Architecture Overview

The Video Analyzer is designed as a multi-stage pipeline that processes a video's visual and audio components to generate a cohesive summary. Each stage builds upon the output of the previous one, culminating in a detailed, narrative description.

Design Diagram

Core Workflow

The system operates in three primary stages:

1. Frame Extraction & Audio Processing

This initial stage is responsible for deconstructing the video into its fundamental components: key visual moments and spoken audio.
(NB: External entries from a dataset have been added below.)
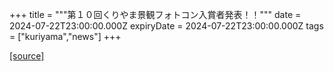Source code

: +++
title = """第１０回くりやま景観フォトコン入賞者発表！！"""
date = 2024-07-22T23:00:00.000Z
expiryDate = 2024-07-22T23:00:00.000Z
tags = ["kuriyama","news"]
+++


[[source]](https://www.town.kuriyama.hokkaido.jp/soshiki/48/670.html)
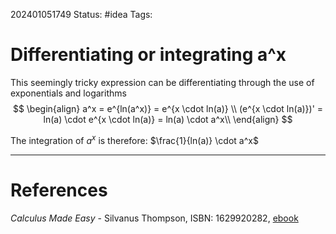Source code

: 
202401051749
Status: #idea
Tags: 

# Differentiating or integrating a^x


This seemingly tricky expression can be differentiating through the use of exponentials and logarithms
$$
\begin{align} 
a^x = e^{ln(a^x)} = e^{x \cdot ln(a)} \\
(e^{x \cdot ln(a)})' = ln(a) \cdot e^{x \cdot ln(a)} = ln(a) \cdot a^x\\
\end{align} 
$$

The integration of $a^x$ is therefore: $\frac{1}{ln(a)} \cdot a^x$


___
# References
*Calculus Made Easy* - Silvanus Thompson, ISBN: 1629920282, [ebook](https://calculusmadeeasy.org/)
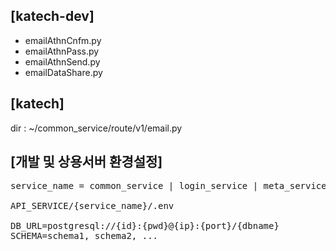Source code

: ## [katech-dev]
- emailAthnCnfm.py
- emailAthnPass.py
- emailAthnSend.py
- emailDataShare.py

## [katech]
dir : ~/common_service/route/v1/email.py

## [개발 및 상용서버 환경설정]
<pre>
service_name = common_service | login_service | meta_service | ...

API_SERVICE/{service_name}/.env

DB_URL=postgresql://{id}:{pwd}@{ip}:{port}/{dbname}
SCHEMA=schema1, schema2, ...
</pre>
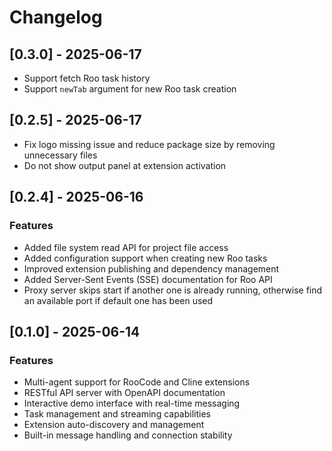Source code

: # Changelog

## [0.3.0] - 2025-06-17

- Support fetch Roo task history
- Support `newTab` argument for new Roo task creation

## [0.2.5] - 2025-06-17

- Fix logo missing issue and reduce package size by removing unnecessary files
- Do not show output panel at extension activation

## [0.2.4] - 2025-06-16

### Features

- Added file system read API for project file access
- Added configuration support when creating new Roo tasks
- Improved extension publishing and dependency management
- Added Server-Sent Events (SSE) documentation for Roo API
- Proxy server skips start if another one is already running, otherwise find an available port if default one has been used

## [0.1.0] - 2025-06-14

### Features

- Multi-agent support for RooCode and Cline extensions
- RESTful API server with OpenAPI documentation
- Interactive demo interface with real-time messaging
- Task management and streaming capabilities
- Extension auto-discovery and management
- Built-in message handling and connection stability
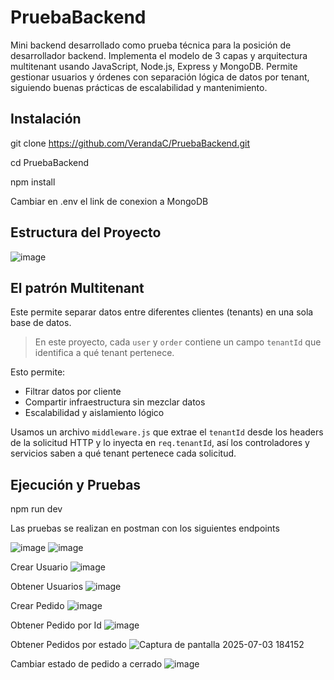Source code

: # PruebaBackend
Mini backend desarrollado como prueba técnica para la posición de desarrollador backend. Implementa el modelo de 3 capas y arquitectura multitenant usando JavaScript, Node.js, Express y MongoDB. Permite gestionar usuarios y órdenes con separación lógica de datos por tenant, siguiendo buenas prácticas de escalabilidad y mantenimiento.

## Instalación 

git clone https://github.com/VerandaC/PruebaBackend.git

cd PruebaBackend

npm install

Cambiar en .env el link de conexion a MongoDB

## Estructura del Proyecto

![image](https://github.com/user-attachments/assets/b6d46fec-549c-4a82-b602-ce52f1cf9b3f)

## El patrón Multitenant

Este permite separar datos entre diferentes clientes (tenants) en una sola base de datos.

> En este proyecto, cada `user` y `order` contiene un campo `tenantId` que identifica a qué tenant pertenece.

Esto permite:
- Filtrar datos por cliente
- Compartir infraestructura sin mezclar datos
- Escalabilidad y aislamiento lógico

Usamos un archivo `middleware.js` que extrae el `tenantId` desde los headers de la solicitud HTTP y lo inyecta en `req.tenantId`, así los controladores y servicios saben a qué tenant pertenece cada solicitud.

## Ejecución y Pruebas

npm run dev

Las pruebas se realizan en postman con los siguientes endpoints 

![image](https://github.com/user-attachments/assets/9b01b83e-0a7d-4462-8de6-c36756ede1ce)
![image](https://github.com/user-attachments/assets/432e747d-30d6-49a9-af03-27e15c74bb3e)


Crear Usuario
![image](https://github.com/user-attachments/assets/d79d0698-f2ee-4c3f-95d6-7fdeabaf5f42)

Obtener Usuarios
![image](https://github.com/user-attachments/assets/b42e061c-3ba4-42f9-a679-9cbeb84305ed)

Crear Pedido
![image](https://github.com/user-attachments/assets/7523aba5-fe0b-4941-b316-dd715d8d9f40)

Obtener Pedido por Id
![image](https://github.com/user-attachments/assets/c28fd439-a4a5-4051-8c35-11e2586357f2)

Obtener Pedidos por estado
![Captura de pantalla 2025-07-03 184152](https://github.com/user-attachments/assets/a13c7544-b8b5-463b-b501-622bee8c7550)

Cambiar estado de pedido a cerrado 
![image](https://github.com/user-attachments/assets/43221dc2-e877-41f6-bcfd-e070be6eb78b)


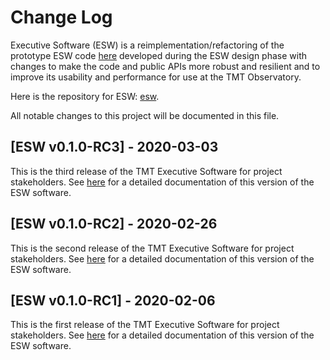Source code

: # Change Log

Executive Software (ESW) is a reimplementation/refactoring of the prototype ESW code [here](https://github.com/tmtsoftware/esw-prototype) 
developed during the ESW design phase with changes to make the code and public APIs
more robust and resilient and to improve its usability and performance for use at the
TMT Observatory.

Here is the repository for ESW: [esw](https://github.com/tmtsoftware/esw).

All notable changes to this project will be documented in this file.

## [ESW v0.1.0-RC3] - 2020-03-03
This is the third release of the TMT Executive Software for project stakeholders. 
See [here](https://tmtsoftware.github.io/esw/0.1.0-RC3/) for a detailed documentation of this version of the ESW software.

## [ESW v0.1.0-RC2] - 2020-02-26
This is the second release of the TMT Executive Software for project stakeholders. 
See [here](https://tmtsoftware.github.io/esw/0.1.0-RC2/) for a detailed documentation of this version of the ESW software.

## [ESW v0.1.0-RC1] - 2020-02-06
This is the first release of the TMT Executive Software for project stakeholders. 
See [here](https://tmtsoftware.github.io/esw/0.1.0-RC1/) for a detailed documentation of this version of the ESW software.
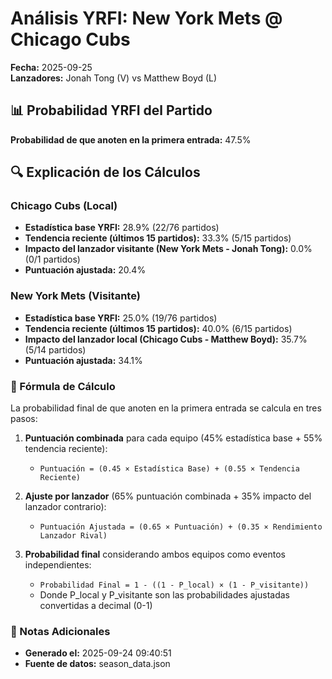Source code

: # Análisis YRFI: New York Mets @ Chicago Cubs

**Fecha:** 2025-09-25  
**Lanzadores:** Jonah Tong (V) vs Matthew Boyd (L)

## 📊 Probabilidad YRFI del Partido

**Probabilidad de que anoten en la primera entrada:** 47.5%

## 🔍 Explicación de los Cálculos

### Chicago Cubs (Local)
- **Estadística base YRFI:** 28.9% (22/76 partidos)
- **Tendencia reciente (últimos 15 partidos):** 33.3% (5/15 partidos)
- **Impacto del lanzador visitante (New York Mets - Jonah Tong):** 0.0% (0/1 partidos)
- **Puntuación ajustada:** 20.4%

### New York Mets (Visitante)
- **Estadística base YRFI:** 25.0% (19/76 partidos)
- **Tendencia reciente (últimos 15 partidos):** 40.0% (6/15 partidos)
- **Impacto del lanzador local (Chicago Cubs - Matthew Boyd):** 35.7% (5/14 partidos)
- **Puntuación ajustada:** 34.1%

### 📝 Fórmula de Cálculo

La probabilidad final de que anoten en la primera entrada se calcula en tres pasos:

1. **Puntuación combinada** para cada equipo (45% estadística base + 55% tendencia reciente):
   - `Puntuación = (0.45 × Estadística Base) + (0.55 × Tendencia Reciente)`

2. **Ajuste por lanzador** (65% puntuación combinada + 35% impacto del lanzador contrario):
   - `Puntuación Ajustada = (0.65 × Puntuación) + (0.35 × Rendimiento Lanzador Rival)`

3. **Probabilidad final** considerando ambos equipos como eventos independientes:
   - `Probabilidad Final = 1 - ((1 - P_local) × (1 - P_visitante))`
   - Donde P_local y P_visitante son las probabilidades ajustadas convertidas a decimal (0-1)

### 📌 Notas Adicionales

- **Generado el:** 2025-09-24 09:40:51
- **Fuente de datos:** season_data.json
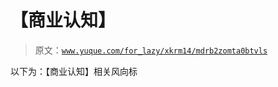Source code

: # 【商业认知】

> 原文：[`www.yuque.com/for_lazy/xkrm14/mdrb2zomta0btvls`](https://www.yuque.com/for_lazy/xkrm14/mdrb2zomta0btvls)



以下为：【商业认知】相关风向标 



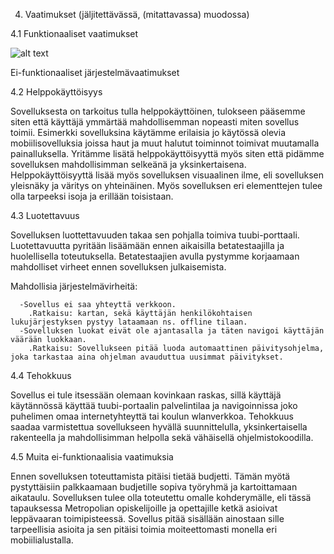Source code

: 4. Vaatimukset (jäljitettävässä, (mitattavassa) muodossa)

4.1 Funktionaaliset vaatimukset

![alt text](http://users.metropolia.fi/~petrihie/Funktionaaliset%20vaatimukset.jpg "Table")


Ei-funktionaaliset järjestelmävaatimukset

4.2 Helppokäyttöisyys

Sovelluksesta on tarkoitus tulla helppokäyttöinen, tulokseen pääsemme siten että käyttäjä ymmärtää mahdollisemman nopeasti miten sovellus toimii. Esimerkki sovelluksina käytämme erilaisia jo käytössä olevia mobiilisovelluksia joissa haut ja muut halutut toiminnot toimivat muutamalla painalluksella. Yritämme lisätä helppokäyttöisyyttä myös siten että pidämme sovelluksen mahdollisimman selkeänä ja yksinkertaisena. Helppokäyttöisyyttä lisää myös sovelluksen visuaalinen ilme, eli sovelluksen yleisnäky ja väritys on yhteinäinen. Myös sovelluksen eri elementtejen tulee olla tarpeeksi isoja ja erillään toisistaan.

4.3 Luotettavuus

Sovelluksen luottettavuuden takaa sen pohjalla toimiva tuubi-porttaali. Luotettavuutta pyritään lisäämään ennen aikaisilla betatestaajilla ja huolellisella toteutuksella. Betatestaajien avulla pystymme korjaamaan mahdolliset virheet ennen sovelluksen julkaisemista. 

Mahdollisia järjestelmävirheitä:
      
      -Sovellus ei saa yhteyttä verkkoon.
        .Ratkaisu: kartan, sekä käyttäjän henkilökohtaisen lukujärjestyksen pystyy lataamaan ns. offline tilaan.
      -Sovelluksen luokat eivät ole ajantasalla ja täten navigoi käyttäjän väärään luokkaan.
        .Ratkaisu: Sovellukseen pitää luoda automaattinen päivitysohjelma, joka tarkastaa aina ohjelman avauduttua uusimmat päivitykset.

4.4 Tehokkuus

Sovellus ei tule itsessään olemaan kovinkaan raskas, sillä käyttäjä käytännössä käyttää tuubi-portaalin palvelintilaa ja navigoinnissa joko puhelimen omaa internetyhteyttä tai koulun wlanverkkoa. Tehokkuus saadaa varmistettua sovellukseen hyvällä suunnittelulla, yksinkertaisella rakenteella ja mahdollisimman helpolla sekä vähäisellä ohjelmistokoodilla. 

4.5 Muita ei-funktionaalisia vaatimuksia

Ennen sovelluksen toteuttamista pitäisi tietää budjetti. Tämän myötä pystyttäisiin palkkaamaan budjetille sopiva työryhmä ja kartoittamaan aikataulu. Sovelluksen tulee olla toteutettu omalle kohderymälle, eli tässä tapauksessa Metropolian opiskelijoille ja opettajille ketkä asioivat leppävaaran toimipisteessä. Sovellus pitää sisällään ainostaan sille tarpeellisia asioita ja sen pitäisi toimia moiteettomasti monella eri mobiilialustalla.
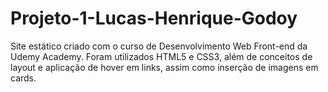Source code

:# Projeto-1-Lucas-Henrique-Godoy
Site estático criado com o curso de Desenvolvimento Web Front-end da Udemy Academy. Foram utilizados HTML5 e CSS3, além de conceitos de layout e aplicação de hover em links, assim como inserção de imagens em cards.
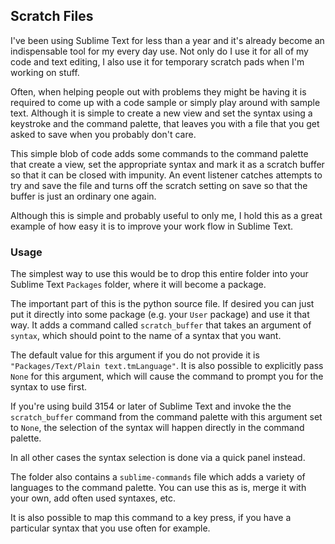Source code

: Scratch Files
-------------

I've been using Sublime Text for less than a year and it's already become an
indispensable tool for my every day use. Not only do I use it for all of my
code and text editing, I also use it for temporary scratch pads when I'm
working on stuff.

Often, when helping people out with problems they might be having it is
required to come up with a code sample or simply play around with sample text.
Although it is simple to create a new view and set the syntax using a keystroke
and the command palette, that leaves you with a file that you get asked to save
when you probably don't care.

This simple blob of code adds some commands to the command palette that create
a view, set the appropriate syntax and mark it as a scratch buffer so that it
can be closed with impunity. An event listener catches attempts to try and save
the file and turns off the scratch setting on save so that the buffer is just
an ordinary one again.

Although this is simple and probably useful to only me, I hold this as a great
example of how easy it is to improve your work flow in Sublime Text.

### Usage

The simplest way to use this would be to drop this entire folder into your
Sublime Text `Packages` folder, where it will become a package.

The important part of this is the python source file. If desired you can just
put it directly into some package (e.g. your `User` package) and use it that
way. It adds a command called `scratch_buffer` that takes an argument of
`syntax`, which should point to the name of a syntax that you want.

The default value for this argument if you do not provide it is
`"Packages/Text/Plain text.tmLanguage"`. It is also possible to explicitly pass
`None` for this argument, which will cause the command to prompt you for the
syntax to use first.

If you're using build 3154 or later of Sublime Text and invoke the the
`scratch_buffer` command from the command palette with this argument set to
`None`, the selection of the syntax will happen directly in the command
palette.

In all other cases the syntax selection is done via a quick panel instead.

The folder also contains a `sublime-commands` file which adds a variety of
languages to the command palette. You can use this as is, merge it with your
own, add often used syntaxes, etc.

It is also possible to map this command to a key press, if you have a particular
syntax that you use often for example.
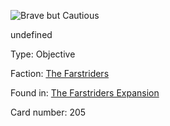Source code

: 
![Brave but Cautious](https://warhammerunderworlds.com/wp-content/uploads/sites/6/2018/03/205_ENG.png)

undefined

Type: Objective

Faction: [The Farstriders](/factions/the-farstriders.md)

Found in: [The Farstriders Expansion](/locations/the-farstriders-expansion.md)

Card number: 205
  • Frame Extraction: The tool uses OpenCV to analyze the video frame by frame. Instead of processing every single frame, it employs an intelligent algorithm to identify and extract keyframes—frames that represent significant changes in the visual scene. This reduces redundancy and focuses the analysis on moments of action or transition. See the Frame Extraction page for details.
  • Audio Processing: Simultaneously, the audio track is extracted from the video using FFmpeg. This audio is then fed into a local Whisper model to generate a highly accurate text transcript, complete with timestamps. The system includes confidence checks to handle poor-quality audio gracefully. See the Audio Processing page for details.

2. Frame Analysis

Once the keyframes are extracted, each image is sent to a large language vision model (LLM) for individual analysis. This process is context-aware.

  • Contextual Analysis: Each frame is analyzed along with the descriptions of the frames that came before it. This allows the LLM to understand the progression of events, track objects and people, and build a chronological narrative rather than describing each image in isolation.
  • Prompt-Driven: A specialized prompt template (frame_analysis.txt) guides the LLM to focus on specific details like setting, actions, new information, and continuity points, ensuring a structured and consistent analysis for every frame.

3. Video Reconstruction

The final stage synthesizes all the collected information into a single, comprehensive summary of the video.

  • Data Aggregation: The system gathers all the individual frame analyses and the complete audio transcript.
  • Final Synthesis: This combined data is sent to the LLM one last time with a final prompt (describe.txt). The model's task is to weave the chronological frame descriptions and the transcript into a coherent, human-readable summary that describes the video's content from beginning to end.